■ **About this task**:
Each line of the data below goes into the copy exactly; pictures do not.

■ **Dataset excerpts**:
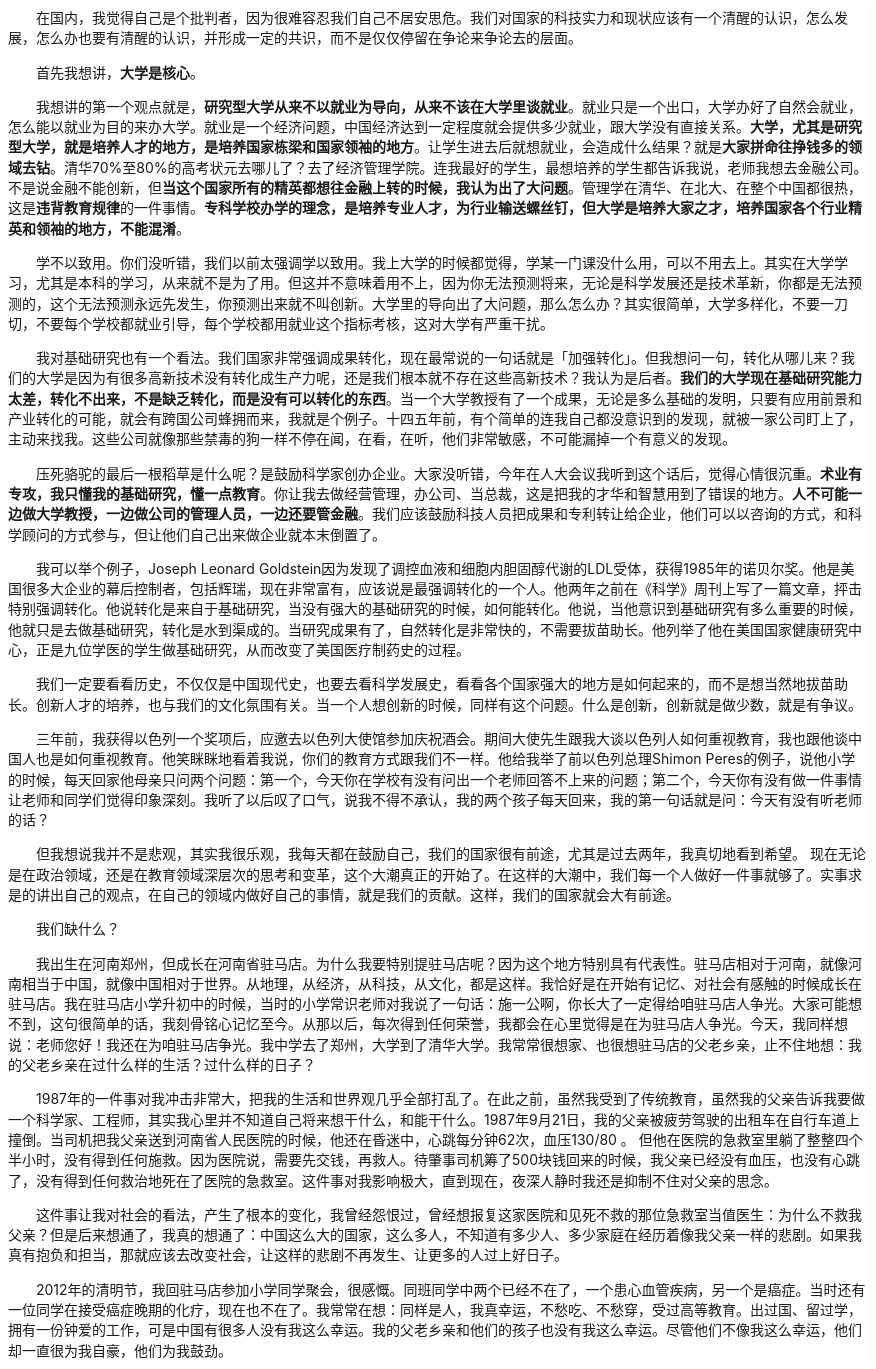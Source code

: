 &emsp;&emsp;在国内，我觉得自己是个批判者，因为很难容忍我们自己不居安思危。我们对国家的科技实力和现状应该有一个清醒的认识，怎么发展，怎么办也要有清醒的认识，并形成一定的共识，而不是仅仅停留在争论来争论去的层面。

&emsp;&emsp;首先我想讲，**大学是核心**。

&emsp;&emsp;我想讲的第一个观点就是，**研究型大学从来不以就业为导向，从来不该在大学里谈就业**。就业只是一个出口，大学办好了自然会就业，怎么能以就业为目的来办大学。就业是一个经济问题，中国经济达到一定程度就会提供多少就业，跟大学没有直接关系。**大学，尤其是研究型大学，就是培养人才的地方，是培养国家栋梁和国家领袖的地方**。让学生进去后就想就业，会造成什么结果？就是**大家拼命往挣钱多的领域去钻**。清华70%至80%的高考状元去哪儿了？去了经济管理学院。连我最好的学生，最想培养的学生都告诉我说，老师我想去金融公司。不是说金融不能创新，但**当这个国家所有的精英都想往金融上转的时候，我认为出了大问题**。管理学在清华、在北大、在整个中国都很热，这是**违背教育规律**的一件事情。**专科学校办学的理念，是培养专业人才，为行业输送螺丝钉，但大学是培养大家之才，培养国家各个行业精英和领袖的地方，不能混淆**。

&emsp;&emsp;学不以致用。你们没听错，我们以前太强调学以致用。我上大学的时候都觉得，学某一门课没什么用，可以不用去上。其实在大学学习，尤其是本科的学习，从来就不是为了用。但这并不意味着用不上，因为你无法预测将来，无论是科学发展还是技术革新，你都是无法预测的，这个无法预测永远先发生，你预测出来就不叫创新。大学里的导向出了大问题，那么怎么办？其实很简单，大学多样化，不要一刀切，不要每个学校都就业引导，每个学校都用就业这个指标考核，这对大学有严重干扰。

&emsp;&emsp;我对基础研究也有一个看法。我们国家非常强调成果转化，现在最常说的一句话就是「加强转化」。但我想问一句，转化从哪儿来？我们的大学是因为有很多高新技术没有转化成生产力呢，还是我们根本就不存在这些高新技术？我认为是后者。**我们的大学现在基础研究能力太差，转化不出来，不是缺乏转化，而是没有可以转化的东西**。当一个大学教授有了一个成果，无论是多么基础的发明，只要有应用前景和产业转化的可能，就会有跨国公司蜂拥而来，我就是个例子。十四五年前，有个简单的连我自己都没意识到的发现，就被一家公司盯上了，主动来找我。这些公司就像那些禁毒的狗一样不停在闻，在看，在听，他们非常敏感，不可能漏掉一个有意义的发现。

&emsp;&emsp;压死骆驼的最后一根稻草是什么呢？是鼓励科学家创办企业。大家没听错，今年在人大会议我听到这个话后，觉得心情很沉重。**术业有专攻，我只懂我的基础研究，懂一点教育**。你让我去做经营管理，办公司、当总裁，这是把我的才华和智慧用到了错误的地方。**人不可能一边做大学教授，一边做公司的管理人员，一边还要管金融**。我们应该鼓励科技人员把成果和专利转让给企业，他们可以以咨询的方式，和科学顾问的方式参与，但让他们自己出来做企业就本末倒置了。

&emsp;&emsp;我可以举个例子，Joseph Leonard Goldstein因为发现了调控血液和细胞内胆固醇代谢的LDL受体，获得1985年的诺贝尔奖。他是美国很多大企业的幕后控制者，包括辉瑞，现在非常富有，应该说是最强调转化的一个人。他两年之前在《科学》周刊上写了一篇文章，抨击特别强调转化。他说转化是来自于基础研究，当没有强大的基础研究的时候，如何能转化。他说，当他意识到基础研究有多么重要的时候，他就只是去做基础研究，转化是水到渠成的。当研究成果有了，自然转化是非常快的，不需要拔苗助长。他列举了他在美国国家健康研究中心，正是九位学医的学生做基础研究，从而改变了美国医疗制药史的过程。

&emsp;&emsp;我们一定要看看历史，不仅仅是中国现代史，也要去看科学发展史，看看各个国家强大的地方是如何起来的，而不是想当然地拔苗助长。创新人才的培养，也与我们的文化氛围有关。当一个人想创新的时候，同样有这个问题。什么是创新，创新就是做少数，就是有争议。

&emsp;&emsp;三年前，我获得以色列一个奖项后，应邀去以色列大使馆参加庆祝酒会。期间大使先生跟我大谈以色列人如何重视教育，我也跟他谈中国人也是如何重视教育。他笑眯眯地看着我说，你们的教育方式跟我们不一样。他给我举了前以色列总理Shimon Peres的例子，说他小学的时候，每天回家他母亲只问两个问题：第一个，今天你在学校有没有问出一个老师回答不上来的问题；第二个，今天你有没有做一件事情让老师和同学们觉得印象深刻。我听了以后叹了口气，说我不得不承认，我的两个孩子每天回来，我的第一句话就是问：今天有没有听老师的话？

&emsp;&emsp;但我想说我并不是悲观，其实我很乐观，我每天都在鼓励自己，我们的国家很有前途，尤其是过去两年，我真切地看到希望。 现在无论是在政治领域，还是在教育领域深层次的思考和变革，这个大潮真正的开始了。在这样的大潮中，我们每一个人做好一件事就够了。实事求是的讲出自己的观点，在自己的领域内做好自己的事情，就是我们的贡献。这样，我们的国家就会大有前途。

&emsp;&emsp;我们缺什么？

&emsp;&emsp;我出生在河南郑州，但成长在河南省驻马店。为什么我要特别提驻马店呢？因为这个地方特别具有代表性。驻马店相对于河南，就像河南相当于中国，就像中国相对于世界。从地理，从经济，从科技，从文化，都是这样。我恰好是在开始有记忆、对社会有感触的时候成长在驻马店。我在驻马店小学升初中的时候，当时的小学常识老师对我说了一句话：施一公啊，你长大了一定得给咱驻马店人争光。大家可能想不到，这句很简单的话，我刻骨铭心记忆至今。从那以后，每次得到任何荣誉，我都会在心里觉得是在为驻马店人争光。今天，我同样想说：老师您好！我还在为咱驻马店争光。我中学去了郑州，大学到了清华大学。我常常很想家、也很想驻马店的父老乡亲，止不住地想：我的父老乡亲在过什么样的生活？过什么样的日子？

&emsp;&emsp;1987年的一件事对我冲击非常大，把我的生活和世界观几乎全部打乱了。在此之前，虽然我受到了传统教育，虽然我的父亲告诉我要做一个科学家、工程师，其实我心里并不知道自己将来想干什么，和能干什么。1987年9月21日，我的父亲被疲劳驾驶的出租车在自行车道上撞倒。当司机把我父亲送到河南省人民医院的时候，他还在昏迷中，心跳每分钟62次，血压130/80 。 但他在医院的急救室里躺了整整四个半小时，没有得到任何施救。因为医院说，需要先交钱，再救人。待肇事司机筹了500块钱回来的时候，我父亲已经没有血压，也没有心跳了，没有得到任何救治地死在了医院的急救室。这件事对我影响极大，直到现在，夜深人静时我还是抑制不住对父亲的思念。

&emsp;&emsp;这件事让我对社会的看法，产生了根本的变化，我曾经怨恨过，曾经想报复这家医院和见死不救的那位急救室当值医生：为什么不救我父亲？但是后来想通了，我真的想通了：中国这么大的国家，这么多人，不知道有多少人、多少家庭在经历着像我父亲一样的悲剧。如果我真有抱负和担当，那就应该去改变社会，让这样的悲剧不再发生、让更多的人过上好日子。

&emsp;&emsp;2012年的清明节，我回驻马店参加小学同学聚会，很感慨。同班同学中两个已经不在了，一个患心血管疾病，另一个是癌症。当时还有一位同学在接受癌症晚期的化疗，现在也不在了。我常常在想：同样是人，我真幸运，不愁吃、不愁穿，受过高等教育。出过国、留过学，拥有一份钟爱的工作，可是中国有很多人没有我这么幸运。我的父老乡亲和他们的孩子也没有我这么幸运。尽管他们不像我这么幸运，他们却一直很为我自豪，他们为我鼓劲。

■ **Written answer**:
Source code

: &emsp;&emsp;在国内，我觉得自己是个批判者，因为很难容忍我们自己不居安思危。我们对国家的科技实力和现状应该有一个清醒的认识，怎么发展，怎么办也要有清醒的认识，并形成一定的共识，而不是仅仅停留在争论来争论去的层面。

&emsp;&emsp;首先我想讲，**大学是核心**。

&emsp;&emsp;我想讲的第一个观点就是，**研究型大学从来不以就业为导向，从来不该在大学里谈就业**。就业只是一个出口，大学办好了自然会就业，怎么能以就业为目的来办大学。就业是一个经济问题，中国经济达到一定程度就会提供多少就业，跟大学没有直接关系。**大学，尤其是研究型大学，就是培养人才的地方，是培养国家栋梁和国家领袖的地方**。让学生进去后就想就业，会造成什么结果？就是**大家拼命往挣钱多的领域去钻**。清华70%至80%的高考状元去哪儿了？去了经济管理学院。连我最好的学生，最想培养的学生都告诉我说，老师我想去金融公司。不是说金融不能创新，但**当这个国家所有的精英都想往金融上转的时候，我认为出了大问题**。管理学在清华、在北大、在整个中国都很热，这是**违背教育规律**的一件事情。**专科学校办学的理念，是培养专业人才，为行业输送螺丝钉，但大学是培养大家之才，培养国家各个行业精英和领袖的地方，不能混淆**。

&emsp;&emsp;学不以致用。你们没听错，我们以前太强调学以致用。我上大学的时候都觉得，学某一门课没什么用，可以不用去上。其实在大学学习，尤其是本科的学习，从来就不是为了用。但这并不意味着用不上，因为你无法预测将来，无论是科学发展还是技术革新，你都是无法预测的，这个无法预测永远先发生，你预测出来就不叫创新。大学里的导向出了大问题，那么怎么办？其实很简单，大学多样化，不要一刀切，不要每个学校都就业引导，每个学校都用就业这个指标考核，这对大学有严重干扰。

&emsp;&emsp;我对基础研究也有一个看法。我们国家非常强调成果转化，现在最常说的一句话就是「加强转化」。但我想问一句，转化从哪儿来？我们的大学是因为有很多高新技术没有转化成生产力呢，还是我们根本就不存在这些高新技术？我认为是后者。**我们的大学现在基础研究能力太差，转化不出来，不是缺乏转化，而是没有可以转化的东西**。当一个大学教授有了一个成果，无论是多么基础的发明，只要有应用前景和产业转化的可能，就会有跨国公司蜂拥而来，我就是个例子。十四五年前，有个简单的连我自己都没意识到的发现，就被一家公司盯上了，主动来找我。这些公司就像那些禁毒的狗一样不停在闻，在看，在听，他们非常敏感，不可能漏掉一个有意义的发现。

&emsp;&emsp;压死骆驼的最后一根稻草是什么呢？是鼓励科学家创办企业。大家没听错，今年在人大会议我听到这个话后，觉得心情很沉重。**术业有专攻，我只懂我的基础研究，懂一点教育**。你让我去做经营管理，办公司、当总裁，这是把我的才华和智慧用到了错误的地方。**人不可能一边做大学教授，一边做公司的管理人员，一边还要管金融**。我们应该鼓励科技人员把成果和专利转让给企业，他们可以以咨询的方式，和科学顾问的方式参与，但让他们自己出来做企业就本末倒置了。

&emsp;&emsp;我可以举个例子，Joseph Leonard Goldstein因为发现了调控血液和细胞内胆固醇代谢的LDL受体，获得1985年的诺贝尔奖。他是美国很多大企业的幕后控制者，包括辉瑞，现在非常富有，应该说是最强调转化的一个人。他两年之前在《科学》周刊上写了一篇文章，抨击特别强调转化。他说转化是来自于基础研究，当没有强大的基础研究的时候，如何能转化。他说，当他意识到基础研究有多么重要的时候，他就只是去做基础研究，转化是水到渠成的。当研究成果有了，自然转化是非常快的，不需要拔苗助长。他列举了他在美国国家健康研究中心，正是九位学医的学生做基础研究，从而改变了美国医疗制药史的过程。

&emsp;&emsp;我们一定要看看历史，不仅仅是中国现代史，也要去看科学发展史，看看各个国家强大的地方是如何起来的，而不是想当然地拔苗助长。创新人才的培养，也与我们的文化氛围有关。当一个人想创新的时候，同样有这个问题。什么是创新，创新就是做少数，就是有争议。

&emsp;&emsp;三年前，我获得以色列一个奖项后，应邀去以色列大使馆参加庆祝酒会。期间大使先生跟我大谈以色列人如何重视教育，我也跟他谈中国人也是如何重视教育。他笑眯眯地看着我说，你们的教育方式跟我们不一样。他给我举了前以色列总理Shimon Peres的例子，说他小学的时候，每天回家他母亲只问两个问题：第一个，今天你在学校有没有问出一个老师回答不上来的问题；第二个，今天你有没有做一件事情让老师和同学们觉得印象深刻。我听了以后叹了口气，说我不得不承认，我的两个孩子每天回来，我的第一句话就是问：今天有没有听老师的话？

&emsp;&emsp;但我想说我并不是悲观，其实我很乐观，我每天都在鼓励自己，我们的国家很有前途，尤其是过去两年，我真切地看到希望。 现在无论是在政治领域，还是在教育领域深层次的思考和变革，这个大潮真正的开始了。在这样的大潮中，我们每一个人做好一件事就够了。实事求是的讲出自己的观点，在自己的领域内做好自己的事情，就是我们的贡献。这样，我们的国家就会大有前途。

&emsp;&emsp;我们缺什么？

&emsp;&emsp;我出生在河南郑州，但成长在河南省驻马店。为什么我要特别提驻马店呢？因为这个地方特别具有代表性。驻马店相对于河南，就像河南相当于中国，就像中国相对于世界。从地理，从经济，从科技，从文化，都是这样。我恰好是在开始有记忆、对社会有感触的时候成长在驻马店。我在驻马店小学升初中的时候，当时的小学常识老师对我说了一句话：施一公啊，你长大了一定得给咱驻马店人争光。大家可能想不到，这句很简单的话，我刻骨铭心记忆至今。从那以后，每次得到任何荣誉，我都会在心里觉得是在为驻马店人争光。今天，我同样想说：老师您好！我还在为咱驻马店争光。我中学去了郑州，大学到了清华大学。我常常很想家、也很想驻马店的父老乡亲，止不住地想：我的父老乡亲在过什么样的生活？过什么样的日子？

&emsp;&emsp;1987年的一件事对我冲击非常大，把我的生活和世界观几乎全部打乱了。在此之前，虽然我受到了传统教育，虽然我的父亲告诉我要做一个科学家、工程师，其实我心里并不知道自己将来想干什么，和能干什么。1987年9月21日，我的父亲被疲劳驾驶的出租车在自行车道上撞倒。当司机把我父亲送到河南省人民医院的时候，他还在昏迷中，心跳每分钟62次，血压130/80 。 但他在医院的急救室里躺了整整四个半小时，没有得到任何施救。因为医院说，需要先交钱，再救人。待肇事司机筹了500块钱回来的时候，我父亲已经没有血压，也没有心跳了，没有得到任何救治地死在了医院的急救室。这件事对我影响极大，直到现在，夜深人静时我还是抑制不住对父亲的思念。

&emsp;&emsp;这件事让我对社会的看法，产生了根本的变化，我曾经怨恨过，曾经想报复这家医院和见死不救的那位急救室当值医生：为什么不救我父亲？但是后来想通了，我真的想通了：中国这么大的国家，这么多人，不知道有多少人、多少家庭在经历着像我父亲一样的悲剧。如果我真有抱负和担当，那就应该去改变社会，让这样的悲剧不再发生、让更多的人过上好日子。

&emsp;&emsp;2012年的清明节，我回驻马店参加小学同学聚会，很感慨。同班同学中两个已经不在了，一个患心血管疾病，另一个是癌症。当时还有一位同学在接受癌症晚期的化疗，现在也不在了。我常常在想：同样是人，我真幸运，不愁吃、不愁穿，受过高等教育。出过国、留过学，拥有一份钟爱的工作，可是中国有很多人没有我这么幸运。我的父老乡亲和他们的孩子也没有我这么幸运。尽管他们不像我这么幸运，他们却一直很为我自豪，他们为我鼓劲。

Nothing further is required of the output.